Palmer J.D.F J (dot) D (dot) F (dot) Palmer (at) swansea (dot) ac (dot) uk Nov 05, 2001

With the use of IP-Tables etc on the directors can you route various URLs/IPs (such as ones requiring NTLM authentication like FrontPage servers etc) not to go through the caches, but just to be transparently routed to their destination.

Horms

This can only be done if the URLS to be passed directly through can be identified by IP address and/or Port. LVS only understands IP addresses and Ports, whether it is TCP or UDP, and other spurious low level data that can be matched using ipchains/iptables.

In particular LVS does _not_ understand HTML, it cannot differentiate between, for instance http://blah/index.html and http://blah/index.asp. rather you would need to set up something along the lines of http://www.blah/index.html and http://asp.blah/index.asp, and have www.blah and asp.blah resolve to different IP addresses.

Further to this you may want to take a look at Janet, (http://wwwcache.ja.net/JanetService/PilotService.html) one of the first big uses of LVS with squids.

Jezz Palmer had to add a default route from his squid realservers to get them to work. Squid accessed machines on the internet.
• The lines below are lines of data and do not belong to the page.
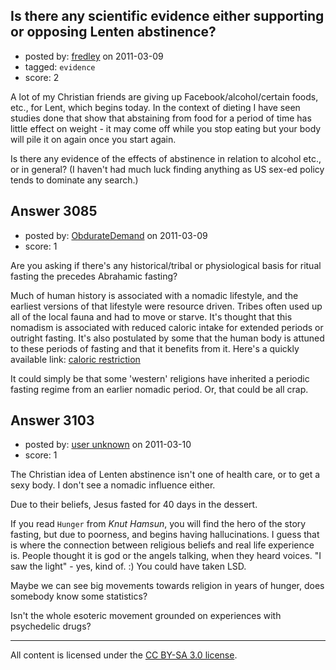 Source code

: ## Is there any scientific evidence either supporting or opposing Lenten abstinence?

- posted by: [fredley](https://stackexchange.com/users/-1/924-fredley) on 2011-03-09
- tagged: `evidence`
- score: 2

A lot of my Christian friends are giving up Facebook/alcohol/certain foods, etc., for Lent, which begins today. In the context of dieting I have seen studies done that show that abstaining from food for a period of time has little effect on weight - it may come off while you stop eating but your body will pile it on again once you start again. 

Is there any evidence of the effects of abstinence in relation to alcohol etc., or in general? (I haven't had much luck finding anything as US sex-ed policy tends to dominate any search.)


## Answer 3085

- posted by: [ObdurateDemand](https://stackexchange.com/users/-1/524-obduratedemand) on 2011-03-09
- score: 1

<p>Are you asking if there's any historical/tribal or physiological basis for ritual fasting the precedes Abrahamic fasting?  </p>

<p>Much of human history is associated with a nomadic lifestyle, and the earliest versions of that lifestyle were resource driven.  Tribes often used up all of the local fauna and had to move or starve.  It's thought that this nomadism is associated with reduced caloric intake for extended periods or outright fasting.  It's also postulated by some that the human body is attuned to these periods of fasting and that it benefits from it.  Here's a quickly available link: <a href="http://www.pdazzler.net/2010/05/16/calorie-restriction-diet/" rel="nofollow">caloric restriction</a></p>

<p>It could simply be that some 'western' religions have inherited a periodic fasting regime from an earlier nomadic period.  Or, that could be all crap.</p>



## Answer 3103

- posted by: [user unknown](https://stackexchange.com/users/-1/992-user-unknown) on 2011-03-10
- score: 1

The Christian idea of Lenten abstinence isn't one of health care, or to get a sexy body. I don't see a nomadic influence either. 

Due to their beliefs, Jesus fasted for 40 days in the dessert. 

If you read `Hunger` from _Knut Hamsun_, you will find the hero of the story fasting, but due to poorness, and begins having hallucinations. I guess that is where the connection between religious beliefs and real life experience is. People thought it is god or the angels talking, when they heard voices. "I saw the light" - yes, kind of. :) You could have taken LSD. 

Maybe we can see big movements towards religion in years of hunger, does somebody know some statistics? 

Isn't the whole esoteric movement grounded on experiences with psychedelic drugs? 



---

All content is licensed under the [CC BY-SA 3.0 license](https://creativecommons.org/licenses/by-sa/3.0/).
An alternate approach would be to use iproute2 to add routes only for the services required, and to not add a default route.

Jezz J (dot) D (dot) F (dot) Palmer (at) swansea (dot) ac (dot) uk 10 Apr 2002

Here is a list of ports that squid accesses on the internet (outside world).
80          # http
21          # ftp
443,563     # https, snews
70          # gopher
210         # wais
1025-65535  # unregistered ports
280         # http-mgmt
488         # gss-http
591         # filemaker
777         # multiling http (multilingual translation services)
83,81,90    # Special web sites. These are web servers we need to access,
            # running on idiotic reserved ports.
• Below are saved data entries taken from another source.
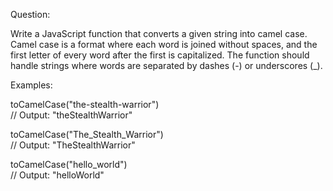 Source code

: Question:

Write a JavaScript function that converts a given string 
into camel case. Camel case is a format where each word is 
joined without spaces, and the first letter of every word 
after the first is capitalized. The function should handle 
strings where words are separated by dashes (-) or underscores (_).

Examples:

toCamelCase("the-stealth-warrior")  
// Output: "theStealthWarrior"

toCamelCase("The_Stealth_Warrior")  
// Output: "TheStealthWarrior"

toCamelCase("hello_world")  
// Output: "helloWorld"
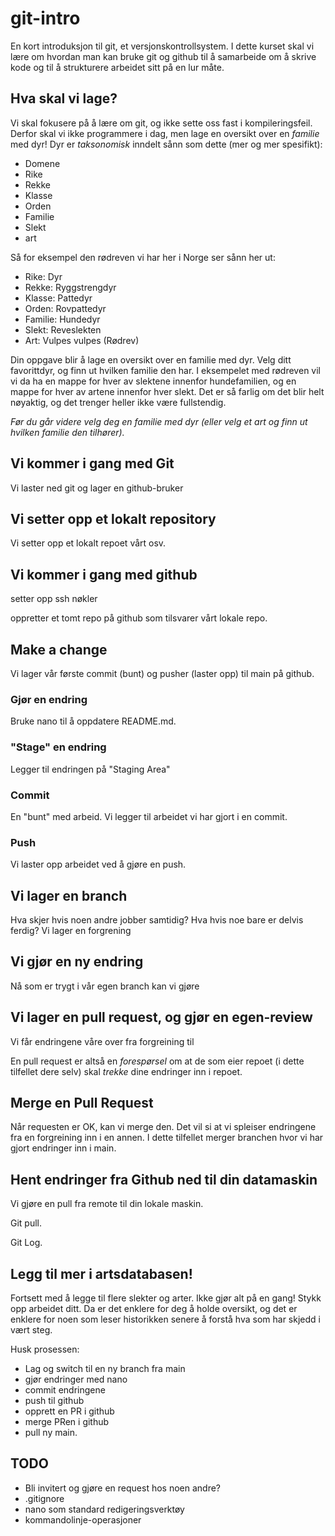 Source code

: # git-intro

En kort introduksjon til git, et versjonskontrollsystem.
I dette kurset skal vi lære om hvordan man kan bruke git og github til å samarbeide om å skrive kode og til å strukturere arbeidet sitt på en lur måte.

## Hva skal vi lage?

Vi skal fokusere på å lære om git, og ikke sette oss fast i kompileringsfeil. Derfor skal vi ikke programmere i dag, men lage en oversikt over en *familie* med dyr! Dyr er _taksonomisk_ inndelt sånn som dette (mer og mer spesifikt):

* Domene
* Rike
* Rekke
* Klasse
* Orden
* Familie
* Slekt
* art

Så for eksempel den rødreven vi har her i Norge ser sånn her ut:

* Rike: Dyr
* Rekke: 	Ryggstrengdyr
* Klasse: 	Pattedyr
* Orden: 	Rovpattedyr
* Familie: 	Hundedyr
* Slekt: Reveslekten
* Art: Vulpes vulpes (Rødrev)

Din oppgave blir å lage en oversikt over en familie med dyr. Velg ditt favorittdyr, og finn ut hvilken familie den har. I eksempelet med rødreven vil vi da ha en mappe for hver av slektene innenfor hundefamilien, og en mappe for hver av artene innenfor hver slekt. Det er så farlig om det blir helt nøyaktig, og det trenger heller ikke være fullstendig.  

*Før du går videre velg deg en familie med dyr (eller velg et art og finn ut hvilken familie den tilhører).*

## Vi kommer i gang med Git

Vi laster ned git og lager en github-bruker

## Vi setter opp et lokalt repository

Vi setter opp et lokalt repoet vårt osv.

## Vi kommer i gang med github

setter opp ssh nøkler

oppretter et tomt repo på github som tilsvarer vårt lokale repo.

## Make a change

Vi lager vår første commit (bunt) og pusher (laster opp) til main på github.

### Gjør en endring

Bruke nano til å oppdatere README.md. 

### "Stage" en endring

Legger til endringen på "Staging Area"

### Commit

En "bunt" med arbeid. Vi legger til arbeidet vi har gjort i en commit.

### Push

Vi laster opp arbeidet ved å gjøre en push.

## Vi lager en branch

Hva skjer hvis noen andre jobber samtidig? Hva hvis noe bare er delvis ferdig? Vi lager en forgrening


## Vi gjør en ny endring

Nå som er trygt i vår egen branch kan vi gjøre 

## Vi lager en pull request, og gjør en egen-review

Vi får endringene våre over fra forgreining til

En pull request er altså en *forespørsel* om at de som eier repoet (i dette tilfellet dere selv) skal *trekke* dine endringer inn i repoet. 

## Merge en Pull Request

Når requesten er OK, kan vi merge den. Det vil si at vi spleiser endringene fra en forgreining inn i en annen. I dette tilfellet merger branchen hvor vi har gjort endringer inn i main.

## Hent endringer fra Github ned til din datamaskin

Vi gjøre en pull fra remote til din lokale maskin.

Git pull.

Git Log.

## Legg til mer i artsdatabasen!

Fortsett med å legge til flere slekter og arter. Ikke gjør alt på en gang! Stykk opp arbeidet ditt. Da er det enklere for deg å holde oversikt, og det er enklere for noen som leser historikken senere å forstå hva som har skjedd i vært steg.

Husk prosessen: 
* Lag og switch til en ny branch fra main
* gjør endringer med nano
* commit endringene
* push til github
* opprett en PR i github
* merge PRen i github
* pull ny main.

## TODO

* Bli invitert og gjøre en request hos noen andre?
* .gitignore
* nano som standard redigeringsverktøy
* kommandolinje-operasjoner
20.19.1. Setting up squids with fwmark on the director and transparent proxy on the realservers

With squids you can't use a VIP to set up a virtual service - the requests you're interested in are all going to a port, port 80. Since the requests are being to an IP that's not on the director, you also need to force the director to accept the packets for local processing (see routing to a director without a VIP). Both of these problems were handled in one blow in the 2.0 and 2.2 kernels by Horms method using the -j REDIRECT option to ipchains. This doesn't work for the 2.4 and beyond kernels, as the dst_addr of the packet is rewritten before the packet is delivered to the director. A possible (untested) solution is the TPROXY method.
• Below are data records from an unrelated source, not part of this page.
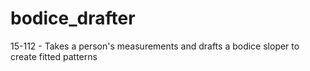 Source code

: # bodice_drafter
15-112 - Takes a person's measurements and drafts a bodice sloper to create fitted patterns
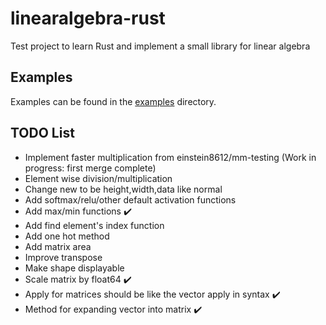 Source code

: # linearalgebra-rust

Test project to learn Rust and implement a small library for linear algebra

## Examples
Examples can be found in the [examples](https://github.com/einstein8612/linearalgebra-rust/tree/main/examples) directory.

## TODO List
- Implement faster multiplication from einstein8612/mm-testing (Work in progress: first merge complete)
- Element wise division/multiplication
- Change new to be height,width,data like normal
- Add softmax/relu/other default activation functions
- Add max/min functions :heavy_check_mark:
- Add find element's index function
- Add one hot method
- Add matrix area
- Improve transpose
- Make shape displayable
- Scale matrix by float64 :heavy_check_mark:
- Apply for matrices should be like the vector apply in syntax :heavy_check_mark:
- Method for expanding vector into matrix :heavy_check_mark:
The method used starting with the 2.4 kernels is to mark all packets to port 80 and schedule on the mark. The packets are accepted locally by iproute2 commands.

Con Tassios ct (at) swin (dot) edu (dot) au 13 Feb 2005

Transparent proxy with squid works well if you use fwmarks. I use it with the following LVS-DR configuration:

  • Directors: kernel 2.4.29, keepalived 1.1.7

    Assumming 192.168.0.0/16 is the local network, mark all non local http packets with mark 1.

    # iptables -t mangle -A PREROUTING -p tcp -d !192.168.0.0/16 --dport 80 -j MARK --set-mark 1
    

    Then configure LVS using fwmark 1 as the virtual service.

    Use these commands so the director will accept the packets

    # ip rule add prio 100 fwmark 1 table 100
    # ip route add local 0/0 dev lo table 100
    
  • Realservers: standard RHEL kernel, squid, noarp:

    Configure the squid servers to handle transparency the normal way as described in the squid documentation.

bikrant (at) wlink (dot) com (dot) np Jun 24 2005

   <cisco router>
    202.79.xx.230
       |
       |-------------------------|-----------------------|
       |                         |                       |
       |                         |                       |
eth0:202.79.xx.240/24 fxp0: 202.79.xx.241/24     202.79.xx.235/24
    <Director>           <realserver >             <client>
    (gw: cisco)           (gw: cisco)              (gw: cisco)

The default route for all machines is the router. Forwarding is by LVS-DR.

Director

Gentoo Linux with 2.6.10 Kernel

ipvsadm -A -f 1 -s sh
ipvsadm -a -f 1 -r 202.79.xx.241:80

(-g is the default, the :80 is ignored for LVS-DR)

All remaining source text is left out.